● **Given data**
......

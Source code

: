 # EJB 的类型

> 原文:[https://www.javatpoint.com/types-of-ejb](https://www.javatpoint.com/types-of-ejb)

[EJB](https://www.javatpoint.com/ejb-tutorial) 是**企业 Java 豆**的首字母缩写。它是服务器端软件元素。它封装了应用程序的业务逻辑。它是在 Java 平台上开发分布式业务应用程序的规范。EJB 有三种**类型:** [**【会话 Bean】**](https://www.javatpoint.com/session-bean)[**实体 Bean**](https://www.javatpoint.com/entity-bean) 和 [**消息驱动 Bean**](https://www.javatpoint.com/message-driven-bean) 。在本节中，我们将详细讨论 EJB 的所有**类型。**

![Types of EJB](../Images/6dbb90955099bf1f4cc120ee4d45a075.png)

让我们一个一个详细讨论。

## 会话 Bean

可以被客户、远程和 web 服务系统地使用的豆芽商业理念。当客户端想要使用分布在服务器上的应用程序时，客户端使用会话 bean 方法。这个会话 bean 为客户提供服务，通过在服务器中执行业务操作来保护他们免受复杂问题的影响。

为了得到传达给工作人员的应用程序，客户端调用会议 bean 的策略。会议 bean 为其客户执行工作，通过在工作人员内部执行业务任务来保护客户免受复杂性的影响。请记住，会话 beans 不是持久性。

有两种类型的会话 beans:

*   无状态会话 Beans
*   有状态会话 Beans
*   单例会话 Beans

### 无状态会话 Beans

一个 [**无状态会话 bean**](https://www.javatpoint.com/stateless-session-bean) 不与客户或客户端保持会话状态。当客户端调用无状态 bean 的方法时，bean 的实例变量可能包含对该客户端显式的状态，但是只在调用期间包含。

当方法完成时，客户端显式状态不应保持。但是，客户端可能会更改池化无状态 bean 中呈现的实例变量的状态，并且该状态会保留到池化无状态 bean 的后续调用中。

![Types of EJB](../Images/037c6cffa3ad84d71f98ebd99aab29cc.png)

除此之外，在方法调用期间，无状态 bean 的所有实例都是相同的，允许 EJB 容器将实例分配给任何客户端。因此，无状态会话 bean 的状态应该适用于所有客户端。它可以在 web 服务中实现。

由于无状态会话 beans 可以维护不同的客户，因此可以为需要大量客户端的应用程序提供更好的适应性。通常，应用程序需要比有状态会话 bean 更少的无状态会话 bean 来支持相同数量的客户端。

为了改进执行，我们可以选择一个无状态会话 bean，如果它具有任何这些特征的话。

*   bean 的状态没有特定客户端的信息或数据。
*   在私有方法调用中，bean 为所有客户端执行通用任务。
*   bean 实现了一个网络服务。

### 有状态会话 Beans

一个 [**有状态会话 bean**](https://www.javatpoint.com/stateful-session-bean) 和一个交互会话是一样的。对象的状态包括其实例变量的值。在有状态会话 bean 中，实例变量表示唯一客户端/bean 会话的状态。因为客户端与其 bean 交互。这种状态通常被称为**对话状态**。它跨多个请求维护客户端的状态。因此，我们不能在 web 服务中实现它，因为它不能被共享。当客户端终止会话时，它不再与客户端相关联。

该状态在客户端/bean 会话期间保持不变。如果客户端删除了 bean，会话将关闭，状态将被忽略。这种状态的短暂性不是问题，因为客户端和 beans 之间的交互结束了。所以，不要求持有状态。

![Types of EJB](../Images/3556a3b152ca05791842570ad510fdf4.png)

......

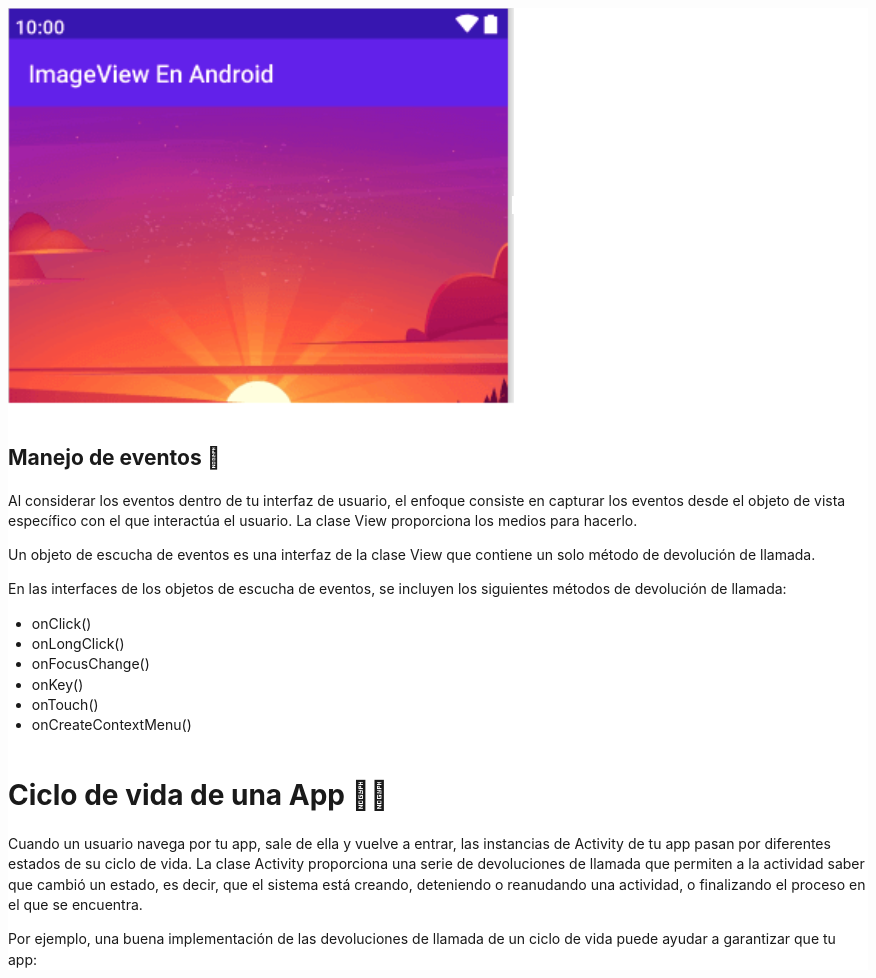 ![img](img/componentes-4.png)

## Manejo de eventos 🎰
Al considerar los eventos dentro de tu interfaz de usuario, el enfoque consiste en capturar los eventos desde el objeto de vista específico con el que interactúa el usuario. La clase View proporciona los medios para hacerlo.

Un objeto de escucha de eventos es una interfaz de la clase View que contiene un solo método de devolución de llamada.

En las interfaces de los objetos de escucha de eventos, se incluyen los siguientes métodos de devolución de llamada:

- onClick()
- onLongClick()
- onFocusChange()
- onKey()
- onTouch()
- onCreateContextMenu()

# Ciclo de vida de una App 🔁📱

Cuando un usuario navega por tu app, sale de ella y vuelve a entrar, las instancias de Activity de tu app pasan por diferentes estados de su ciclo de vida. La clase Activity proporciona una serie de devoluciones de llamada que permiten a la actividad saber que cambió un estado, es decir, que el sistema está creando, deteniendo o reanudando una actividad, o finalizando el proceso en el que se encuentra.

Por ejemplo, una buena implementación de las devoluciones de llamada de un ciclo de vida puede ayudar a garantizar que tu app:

......

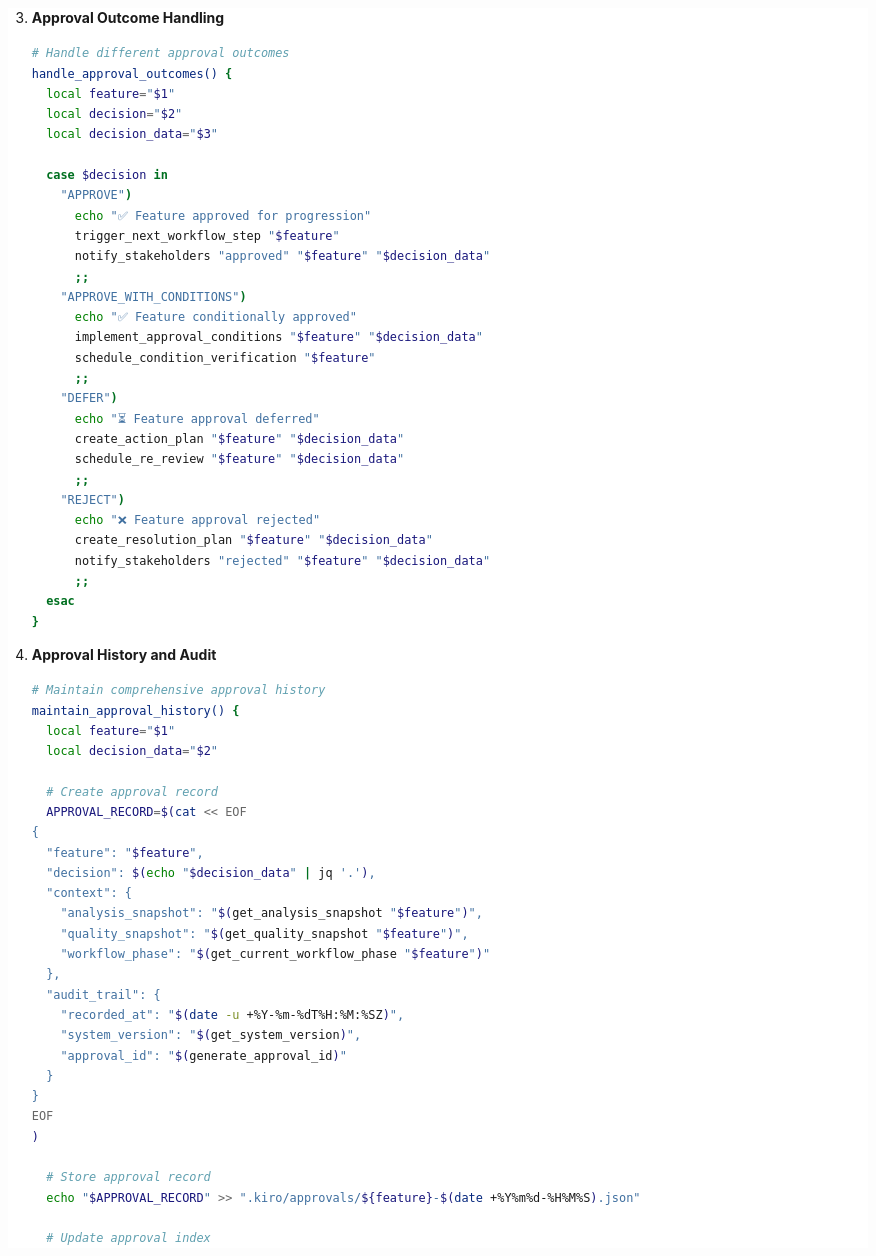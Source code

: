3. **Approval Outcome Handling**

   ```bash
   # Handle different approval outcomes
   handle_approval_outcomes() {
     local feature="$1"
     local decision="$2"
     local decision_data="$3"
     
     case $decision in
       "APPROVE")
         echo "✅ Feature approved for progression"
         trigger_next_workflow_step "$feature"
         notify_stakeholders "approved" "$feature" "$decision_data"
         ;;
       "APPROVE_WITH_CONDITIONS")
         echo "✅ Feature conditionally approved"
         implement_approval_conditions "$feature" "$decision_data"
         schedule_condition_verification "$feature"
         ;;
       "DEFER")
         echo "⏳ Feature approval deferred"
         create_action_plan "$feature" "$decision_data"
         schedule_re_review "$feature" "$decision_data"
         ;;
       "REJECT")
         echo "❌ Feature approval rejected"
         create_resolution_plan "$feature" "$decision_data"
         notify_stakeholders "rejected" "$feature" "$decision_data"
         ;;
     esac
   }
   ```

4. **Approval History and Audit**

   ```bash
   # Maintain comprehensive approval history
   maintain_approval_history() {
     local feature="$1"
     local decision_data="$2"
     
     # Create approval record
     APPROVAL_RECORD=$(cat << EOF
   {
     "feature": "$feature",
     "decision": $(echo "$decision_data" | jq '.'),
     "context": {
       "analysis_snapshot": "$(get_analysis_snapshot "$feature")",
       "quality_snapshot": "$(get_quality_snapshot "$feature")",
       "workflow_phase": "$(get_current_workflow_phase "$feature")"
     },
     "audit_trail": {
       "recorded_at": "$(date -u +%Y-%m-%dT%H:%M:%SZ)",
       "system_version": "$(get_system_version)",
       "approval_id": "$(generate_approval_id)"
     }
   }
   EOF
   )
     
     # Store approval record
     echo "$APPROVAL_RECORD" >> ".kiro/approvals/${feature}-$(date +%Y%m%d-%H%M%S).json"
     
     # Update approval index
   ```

......

Copy the stretch of the records above that runs from the line with "Cuando un usuario" through the line with "Por ejemplo, una". Both end lines belong in the copy, and nothing else does.

● **Reply to the exercise**
Cuando un usuario navega por tu app, sale de ella y vuelve a entrar, las instancias de Activity de tu app pasan por diferentes estados de su ciclo de vida. La clase Activity proporciona una serie de devoluciones de llamada que permiten a la actividad saber que cambió un estado, es decir, que el sistema está creando, deteniendo o reanudando una actividad, o finalizando el proceso en el que se encuentra.

Por ejemplo, una buena implementación de las devoluciones de llamada de un ciclo de vida puede ayudar a garantizar que tu app:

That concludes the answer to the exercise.